Sermon Snippet – One God in Three Persons – Part III

INTRODUCTION – As a crucial part of the “simplicity [singleness of purpose] that is in Christ” (II Corinthians 11:3), we have for the last two weeks considered the doctrine of the Trinity, One God in Three Persons. For God to be God, He must be utterly different from us and must be Triune if He is to be relational in His essential character and thus relational to us. Because analogies do not work well due to God’s distinctiveness, we need Scriptural insight. The greatest example of Trinitarian teaching is found at the Cross (Luke 23:44-46).

1. AT THE CROSS, WE SEE THE WORK OF GOD THE SON

(See last week’s message.)

2. AT THE CROSS, WE SEE THE WORK OF GOD THE FATHER

Jesus, God the Son, specifically and emphatically commits Himself to God the Father: “Father, into Thy hands I commend [commit] My spirit” (verse 46b). Just before this statement of absolute assurance, Jesus had cried out, “My God, My God, why hast Thou forsaken Me?” (Matthew 27:46b); these two complementary truths reveal the core of the Cross.
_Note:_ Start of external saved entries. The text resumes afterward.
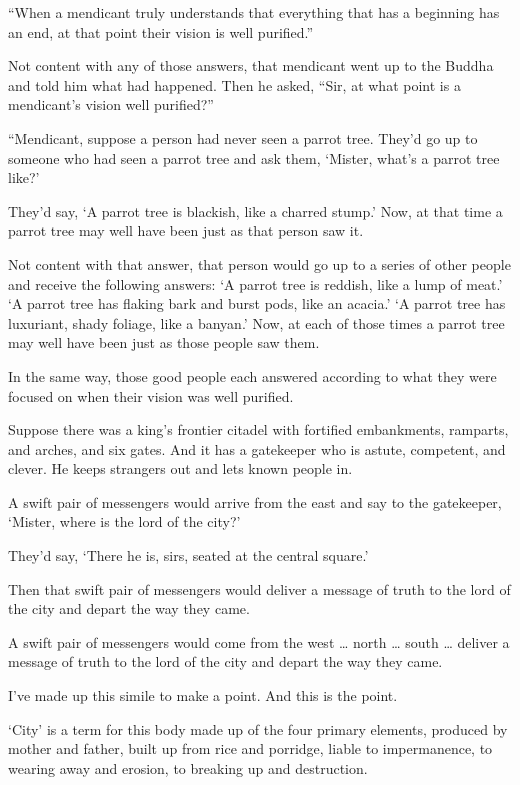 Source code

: \documentclass[12pt,openany]{book}%
\begin{document}
“When a mendicant truly understands that everything that has a beginning has an end, at that point their vision is well purified.” 

Not content with any of those answers, that mendicant went up to the Buddha and told him what had happened. Then he asked, “Sir, at what point is a mendicant’s vision well purified?” 

“Mendicant, suppose a person had never seen a parrot tree. They’d go up to someone who had seen a parrot tree and ask them, ‘Mister, what’s a parrot tree like?’ 

They’d say, ‘A parrot tree is blackish, like a charred stump.’ Now, at that time a parrot tree may well have been just as that person saw it. 

Not content with that answer, that person would go up to a series of other people and receive the following answers: ‘A parrot tree is reddish, like a lump of meat.’ ‘A parrot tree has flaking bark and burst pods, like an acacia.’ ‘A parrot tree has luxuriant, shady foliage, like a banyan.’ Now, at each of those times a parrot tree may well have been just as those people saw them. 

In the same way, those good people each answered according to what they were focused on when their vision was well purified. 

Suppose there was a king’s frontier citadel with fortified embankments, ramparts, and arches, and six gates. And it has a gatekeeper who is astute, competent, and clever. He keeps strangers out and lets known people in. 

A swift pair of messengers would arrive from the east and say to the gatekeeper, ‘Mister, where is the lord of the city?’ 

They’d say, ‘There he is, sirs, seated at the central square.’ 

Then that swift pair of messengers would deliver a message of truth to the lord of the city and depart the way they came. 

A swift pair of messengers would come from the west … north … south … deliver a message of truth to the lord of the city and depart the way they came. 

I’ve made up this simile to make a point. And this is the point. 

‘City’ is a term for this body made up of the four primary elements, produced by mother and father, built up from rice and porridge, liable to impermanence, to wearing away and erosion, to breaking up and destruction. 
\end{document}
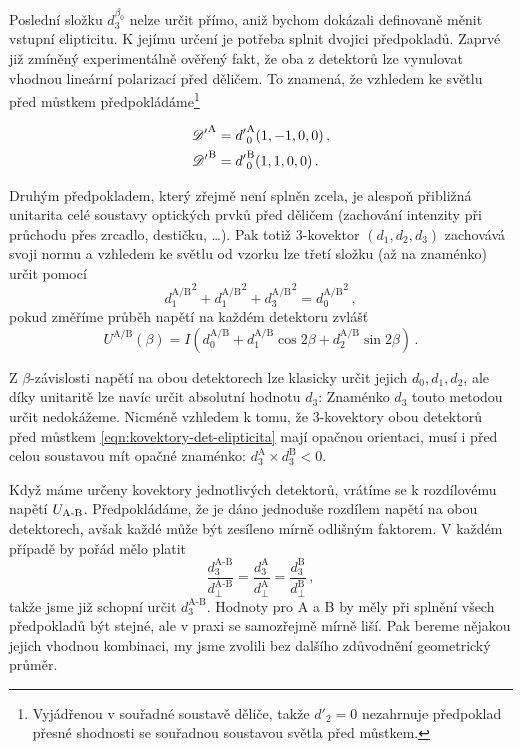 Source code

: Poslední složku $d^{\beta_0}_3$ nelze určit přímo, aniž bychom dokázali definovaně měnit vstupní elipticitu.
K jejímu určení je potřeba splnit dvojici předpokladů.
Zaprvé již zmíněný experimentálně ověřený fakt, že oba z detektorů lze vynulovat vhodnou lineární polarizací před děličem.
To znamená, že vzhledem ke světlu před můstkem předpokládáme\footnote{Vyjádřenou v souřadné soustavě děliče, takže $d'_2=0$ nezahrnuje předpoklad přesné shodnosti se souřadnou soustavou světla před můstkem.}

\begin{subequations}
\label{eqn:kovektory-det-elipticita}
\begin{align}
    {\mathscr{D}'}^\textrm{A} &= {d'}^{\textrm{A}}_0(1, -1, 0, 0) \,,\\
    {\mathscr{D}'}^\textrm{B} &= {d'}^\textrm{B}_0(1, 1, 0, 0) \,.
\end{align}
\end{subequations}

Druhým předpokladem, který zřejmě není splněn zcela, je alespoň přibližná unitarita celé soustavy optických prvků před děličem (zachování intenzity při průchodu přes zrcadlo, destičku, \ldots).
Pak totiž 3-kovektor $(d_1, d_2, d_3)$ zachovává svoji normu a vzhledem ke světlu od vzorku lze třetí složku (až na znaménko) určit pomocí
\begin{equation}
{d_1^\textrm{A/B}}^2 +  {d_1^\textrm{A/B}}^2 + {d_3^\textrm{A/B}}^2 = {d_0^\textrm{A/B}}^2 \,,
\end{equation}
pokud změříme průběh napětí na každém detektoru zvlášť
\begin{equation}
    U^\textrm{A/B}(\beta) = I \left( d^\textrm{A/B}_0 + d^\textrm{A/B}_1 \cos2\beta + d^\textrm{A/B}_2 \sin2\beta  \right) \,.
\end{equation}

Z $\beta$-závislosti napětí na obou detektorech lze klasicky určit jejich $d_0, d_1, d_2$, ale díky unitaritě lze navíc určit absolutní hodnotu $d_3$:
Znaménko $d_3$ touto metodou určit nedokážeme.
Nicméně vzhledem k tomu, že 3-kovektory obou detektorů před můstkem \eqref{eqn:kovektory-det-elipticita} mají opačnou orientaci, musí i před celou soustavou mít opačné znaménko: $d^\textrm{A}_3 \times d^\textrm{B}_3 < 0$.

Když máme určeny kovektory jednotlivých detektorů, vrátíme se k rozdílovému napětí $U_\textrm{A-B}$.
Předpokládáme, že je dáno jednoduše rozdílem napětí na obou detektorech, avšak každé může být zesíleno mírně odlišným faktorem.
V každém případě by pořád mělo platit
\begin{equation}
    \frac{d^\textrm{A-B}_3}{d^\textrm{A-B}_\perp} = \frac{d^\textrm{A}_3}{d^\textrm{A}_\perp} = \frac{d^\textrm{B}_3}{d^\textrm{B}_\perp} \,,
\end{equation}
takže jsme již schopní určit $d^\textrm{A-B}_3$.
Hodnoty pro A a B by měly při splnění všech předpokladů být stejné, ale v praxi se samozřejmě mírně liší.
Pak bereme nějakou jejich vhodnou kombinaci, my jsme zvolili bez dalšího zdůvodnění geometrický průměr.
God the Son willingly accepted the punishment for our sins; God the Father willingly accepted that sacrificial substitution. Within the Triune Godhead, both Son and Father fulfilled what theologians call their offices; that is, both finished their specific work of salvation at the Cross.

The Father-forsaken cry of God the Son in Matthew 27:46 needs our further careful consideration. Was God the Father impassive as Jesus suffered and died? Theologians speak of the impassability of God; that is, He cannot be altered or affected emotionally by anything. Clearly, God is unchanging and unchangeable. For example, James 1:17 states, “Every good gift and every perfect gift is from above, and cometh down from the Father of lights, with Whom is no variableness, neither shadow of turning.” This impassability of God is in contrast to the false ideas of process theology (sometimes called “the openness of God”), which teaches that God changes as He interacts with His creation (these false teachers are creating God in man’s image, making Him merely a human on steroids, to use a modern expression). We must insist, though, that impassability does not mean that God the Father is impassive – aloof – as the Son dies on the Cross. The disruption of divine fellowship was mutual: just as the Son was separated from the Father, the Father was separated from the Son. Both remained unchanged, but both cared for each other – and for us, as the historical fact of the Cross demonstrates.

Was God the Father passive as the Son gave His life on the Cross? Right in this passage, we read that “the vail of the temple was rent in the midst” (verse 45b). This specific act of the Father ripped from top to bottom (Matthew 27:51) the curtain separating the Holy of Holies from the rest of the Temple. This singular event signified that “a new and living way” had been opened into the eternal presence of God (Hebrews 10:19-20). Clearly, the Father was not passive at the Cross.

In fact, the Father was directly involved in the Son’s work on the Cross. II Corinthians 5:14-21 is a discussion of the sacrifice of Jesus. Verse 19a is especially illuminating: “Ye wit, that God [the Father] was in Christ, reconciling the world unto Himself.” The New International Version’s rendering of this statement is a misleading mistranslation: “God was reconciling the world to Himself in Christ.” No! The NIV translators arbitrarily changed the word order to avoid what seemed to them to be an unanswerable question: “How can the Father be separated from the Son and be in the Son at the same time?” There is no contradiction, for both unity and distinctiveness are attributes of One God in Three Persons. The Father and the Son are utterly unified in this great purpose of reconciliation (a transformed relationship with God); each fulfilled His separate office. Thus, the One wronged was the One Who not only sought reconciliation but also actually reconciled us to Himself. We come back to the Cross and hear the words of Jesus: “Father, forgive them, for they know not what they do” (Luke 23:34a). As the Son was forgiving, the Father was forgiving. In this omnipotent and efficacious sense, then, the Father “was in Christ, reconciling the world unto Himself.”

CONCLUSION – As I mentioned last week, my original three-point sermon grew too unwieldy for one sitting. What we have studied today, though, is central to the Christian faith. The Cross provides the means of our salvation; it also reveals the blessed character of our Savior God. Without the Cross, we really do not know God very well. We have seen that God the Father was neither passive nor impassive at the Cross. Rather, He was fully involved and invested, actuating His grand plan of redemption He has made it possible for each one of us to be forgiven of all of our sins and to be reconciled to Him forever. May each of us enter into an eternal relationship with Him through faith in the finished work of the Cross. May we always be certain that our God – One God in Three Persons – will never be aloof to and separate from all of our needs and troubles.